The LORD said to Cain, “Why are you angry, and why has your countenance fallen? If you do well, will you not be accepted? And if you do not do well, sin is couching at the door; its desire is for you, but you must master it.” (Genesis 4:6 -7)
From the time of St Augustine, Christianity, especially in the West, saw humans being fallen, sinful beings. Humans were viewed as being sinful by nature. Yet, that is not the total picture found in the Scriptures. Humans are presented in the Bible as having free will, which was not lost through the sin of Eve and Adam. This means humans must continue to make choices, and sin is merely one choice (albeit a wrong one) that we can make.
“See, I have set before you this day life and good, death and evil. If you obey the commandments of the LORD your God which I command you this day, by loving the LORD your God, by walking in his ways, and by keeping his commandments and his statutes and his ordinances, then you shall live and multiply, and the LORD your God will bless you in the land which you are entering to take possession of it. But if your heart turns away, and you will not hear, but are drawn away to worship other gods and serve them, I declare to you this day, that you shall perish; you shall not live long in the land which you are going over the Jordan to enter and possess. I call heaven and earth to witness against you this day, that I have set before you life and death, blessing and curse; therefore choose life, that you and your descendants may live, loving the LORD your God, obeying his voice, and cleaving to him; for that means life to you and length of days, that you may dwell in the land which the LORD swore to your fathers, to Abraham, to Isaac, and to Jacob, to give them.” (Deuteronomy 30:15-20)

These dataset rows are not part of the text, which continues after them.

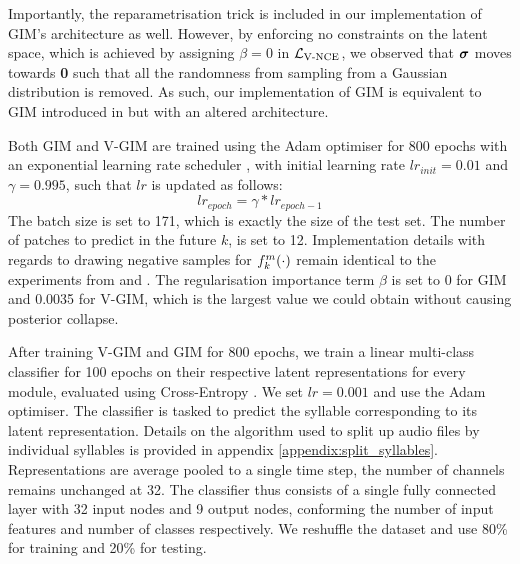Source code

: 		
		Importantly, the reparametrisation trick is included in our implementation of GIM's architecture as well. However, by enforcing no constraints on the latent space, which is achieved by assigning $\beta = 0$ in $\mathcal{L}_{\text{V-NCE}}$, we observed that $\bm{\sigma}$ moves towards \textbf{0} such that all the randomness from sampling from a Gaussian distribution is removed. As such, our implementation of GIM is equivalent to GIM introduced in \cite{lowePuttingEndEndtoEnd2020} but with an altered architecture.
		
		Both GIM and V-GIM are trained using the Adam optimiser for 800 epochs with an exponential learning rate scheduler \cite{bhargavladGuidePytorchLearning}, with initial learning rate $lr_{init} = 0.01$ and $\gamma=0.995$, such that $lr$ is updated as follows:
		$$lr_{epoch} = \gamma * lr_{epoch - 1}$$
		The batch size is set to 171, which is exactly the size of the test set. The number of patches to predict in the future $k$, is set to 12. Implementation details with regards to drawing negative samples for $f_k^m(\cdot)$ remain identical to the experiments from \cite{oordRepresentationLearningContrastive2019} and \cite{lowePuttingEndEndtoEnd2020}. The regularisation importance term $\beta$ is set to 0 for GIM and 0.0035 for V-GIM, which is the largest value we could obtain without causing posterior collapse.

	
		After training V-GIM and GIM for 800 epochs, we train a linear multi-class classifier for 100 epochs on their respective latent representations for every module, evaluated using Cross-Entropy \cite{hoRealWorldWeightCrossEntropyLoss2020}. We set $lr=0.001$ and use the Adam optimiser. The classifier is tasked to predict the syllable corresponding to its latent representation. Details on the algorithm used to split up audio files by individual syllables is provided in appendix \ref{appendix:split_syllables}. Representations are average pooled to a single time step, the number of channels remains unchanged at 32. The classifier thus consists of a single fully connected layer with 32 input nodes and 9 output nodes, conforming the number of input features and number of classes respectively. We reshuffle the dataset and use 80\% for training and 20\% for testing.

Biblical scholar Dale Allison in his book, THE SERMON ON THE MOUNT comments:
“lt is crucial to observe that Matthew’s construction … implies that the sin lies not in the entrance of a thought but in letting it incite to wrongful passion… One could translate: ‘Everyone looking upon a women in order to lust after her . . . ‘ [Matt 5:28]. Jesus is talking not about feelings but about intentions, and so the sin he condemns lies not in the entrance of desire but in what one does with that desire. . . . Evagrius observed: ‘It is not in our power to determine whether we are disturbed by these thoughts, but it is up to us to decide if they are to linger within us or not and whether or not they are to stir up our passions’ (Prakitikos 6). Matt 5:27-30 is really about controlling the imagination – not about the eyes so much as the soul that uses them.” (p 74)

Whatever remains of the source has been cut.